Other little things we commented on:
- We like the possible Easter egg that Amy's cryochamber is #42.
- Kept mishearing "Eldest" as "Elvis", which tied in to our brief discussion of the Weekly World News.
- Noted the near-future starting point (2036) and Amy's references to Post-Its and Hot Pockets.
- Brief discussion of the brief, alternating viewpoint chapters & present-tense style. Not bad; not really sure what it accomplished as a stylistic choice. (Had me thinking of Gibson's The Peripheral [2014], which uses a similar chapter approach for a more discernible effect. See Chicago Nerds discussion notes for a bit of that.) Also noted that early on, before the timelines sync up, it seems possible that the two storylines are more separate.

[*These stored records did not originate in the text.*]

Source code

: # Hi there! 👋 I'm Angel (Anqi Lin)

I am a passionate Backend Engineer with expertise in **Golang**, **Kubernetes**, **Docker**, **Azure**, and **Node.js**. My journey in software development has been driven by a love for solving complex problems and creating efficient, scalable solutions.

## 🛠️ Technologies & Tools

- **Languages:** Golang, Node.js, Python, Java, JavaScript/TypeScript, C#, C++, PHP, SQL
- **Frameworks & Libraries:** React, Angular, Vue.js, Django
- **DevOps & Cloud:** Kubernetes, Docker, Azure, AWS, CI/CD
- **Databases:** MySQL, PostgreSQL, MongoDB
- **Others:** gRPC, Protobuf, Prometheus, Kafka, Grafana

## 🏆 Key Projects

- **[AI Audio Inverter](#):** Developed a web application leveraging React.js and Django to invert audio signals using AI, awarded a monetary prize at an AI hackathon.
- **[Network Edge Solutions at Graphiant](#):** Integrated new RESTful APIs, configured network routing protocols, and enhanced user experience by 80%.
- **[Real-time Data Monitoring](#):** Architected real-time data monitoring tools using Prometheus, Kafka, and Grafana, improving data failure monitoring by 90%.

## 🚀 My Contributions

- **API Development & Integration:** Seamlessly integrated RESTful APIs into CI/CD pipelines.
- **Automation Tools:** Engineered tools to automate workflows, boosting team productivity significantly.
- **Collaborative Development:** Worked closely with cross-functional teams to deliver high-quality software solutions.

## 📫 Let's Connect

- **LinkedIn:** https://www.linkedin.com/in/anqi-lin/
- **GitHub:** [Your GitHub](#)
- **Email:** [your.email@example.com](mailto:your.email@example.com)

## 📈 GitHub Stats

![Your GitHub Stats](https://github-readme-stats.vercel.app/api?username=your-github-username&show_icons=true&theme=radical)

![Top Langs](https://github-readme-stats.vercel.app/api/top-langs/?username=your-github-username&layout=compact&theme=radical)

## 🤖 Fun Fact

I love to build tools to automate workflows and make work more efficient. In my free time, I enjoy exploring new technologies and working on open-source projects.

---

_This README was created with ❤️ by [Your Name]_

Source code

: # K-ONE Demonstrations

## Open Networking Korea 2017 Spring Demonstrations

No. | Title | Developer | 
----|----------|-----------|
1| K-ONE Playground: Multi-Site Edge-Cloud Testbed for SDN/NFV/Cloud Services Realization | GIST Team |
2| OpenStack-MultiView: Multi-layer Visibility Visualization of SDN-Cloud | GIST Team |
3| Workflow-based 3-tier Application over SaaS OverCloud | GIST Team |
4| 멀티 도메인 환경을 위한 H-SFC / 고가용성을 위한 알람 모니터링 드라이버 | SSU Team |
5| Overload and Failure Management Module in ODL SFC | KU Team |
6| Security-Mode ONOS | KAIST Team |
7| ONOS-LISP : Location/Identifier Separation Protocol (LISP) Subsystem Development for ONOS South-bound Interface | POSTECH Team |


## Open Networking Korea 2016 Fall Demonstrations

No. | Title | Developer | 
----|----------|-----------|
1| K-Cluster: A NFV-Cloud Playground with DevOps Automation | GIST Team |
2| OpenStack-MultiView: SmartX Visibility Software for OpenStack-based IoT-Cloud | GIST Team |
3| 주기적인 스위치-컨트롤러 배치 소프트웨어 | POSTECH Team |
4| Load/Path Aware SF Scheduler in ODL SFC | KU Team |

- Cryogenic mechanics, turkey re-freezing metaphors, and wondering how they cleaned out the cryopassengers of any potentially-disastrous pathogens.
- "Frex" as both the cuss-word stand-in and the acronym for the giant corporation thingy (FRX).
- Noted the Beatles-referencing title and that the novel is not to be confused with Julie Taymor's 2007 film. Also that from a astronomical perspective it's a bit misleading, since the Centauris are like, right next door. That in turn led me to quote one of my favorite e.e. cummings poems, though, so there's that.
- Noted a strong parallel between the Phydus drug and the Reaver-producing "Pax" of Firefly/Serenity (2002/5).